Performance tips

Contents

1 How to give a performance measure

2 STL

3 PPC

4 Must read papers

5 Memory aliasing

6 Virtual methods

6.1 Why virtuals can get very slow, detailed explanation

7 Cache, structure of arrays vs arrays of structure

8 Load-Hit-Store

8.1 Int/Float conversions

9 Use SIMD!

10 GPU-CPU

Permanent link How to give a performance measure

It's better to give a timing in ms and the platform. A frame-rate won't tell much about performances as it measure the whole code/engine, not some functions nor a single module; and as improvements would be non linear with saved ms.

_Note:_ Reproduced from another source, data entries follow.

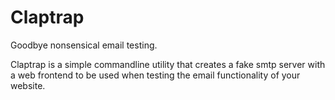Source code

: # Claptrap
Goodbye nonsensical email testing.

Claptrap is a simple commandline utility that creates a fake smtp server with a web frontend
to be used when testing the email functionality of your website.
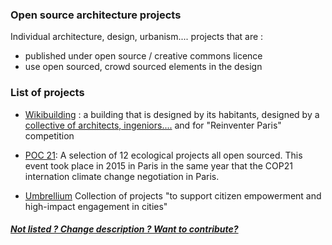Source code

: ### Open source architecture projects 

Individual architecture, design, urbanism.... projects that are : 
* published under open source / creative commons licence
* use open sourced, crowd sourced elements in the design 


### List of projects

* [Wikibuilding](http://wikibuilding.paris) : a building that is designed by its habitants, designed by a [collective of architects, ingeniors....](http://wikibuilding.paris/en/team/) and  for "Reinventer Paris" competition
* [POC 21](http://www.poc21.cc): A selection of 12 ecological projects all open sourced. This event took place in 2015 in Paris in the same year that the COP21 internation climate change negotiation in Paris.

* [Umbrellium](http://umbrellium.co.uk/#initiatives) Collection of projects "to support citizen empowerment and high-impact engagement in cities"

##### [Not listed ? Change description ? Want to contribute?](/not-listed.md)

Also giving an algorithm complexity in term of 0(n) is meaningless, as it forgets the constant in front: depending on N, sometimes k1 . 0(N*N) will be faster than k2 . 0(N). Also I've seen some code splitting data on a tree to reduce the amount of work... good idea. Except each single node was allocated individually... One cache-miss per tree node, slow performances in the end.

Permanent link STL

Don't use size() in each iteration of a loop when possible. For example, for( int i=0, end=container.size(); i < end; ++i ) instead of for( int i=0; i < container.size(); ++i )
Use iterators instead of checking a counter against size().
Careful with std::map, std::set and the likes: they stores data in binary tree, of which nodes are micro-allocated, meaning lots of time is spent on memory management, and lots of cache-misses will occur. Often a linear vector can be faster than a small map.
Using custom allocators, pool allocators or similar tools with STL is a very good idea ; there's nothing wrong with STL, once we stop the polluting micro-allocations.

Permanent link PPC

This document will target PPC as in the Xenon and Cell CPU ; low-level optimizations, that should always come after the architecture optimization.

The PPC processor is a very weak architecture compared to the x86 classic PC CPU - especially when misused. No branch prediction, weak cache prediction thus developpers must handle prefetching, slow branches and loops, weak 32 bits integer and float mul and div - 5 instructions...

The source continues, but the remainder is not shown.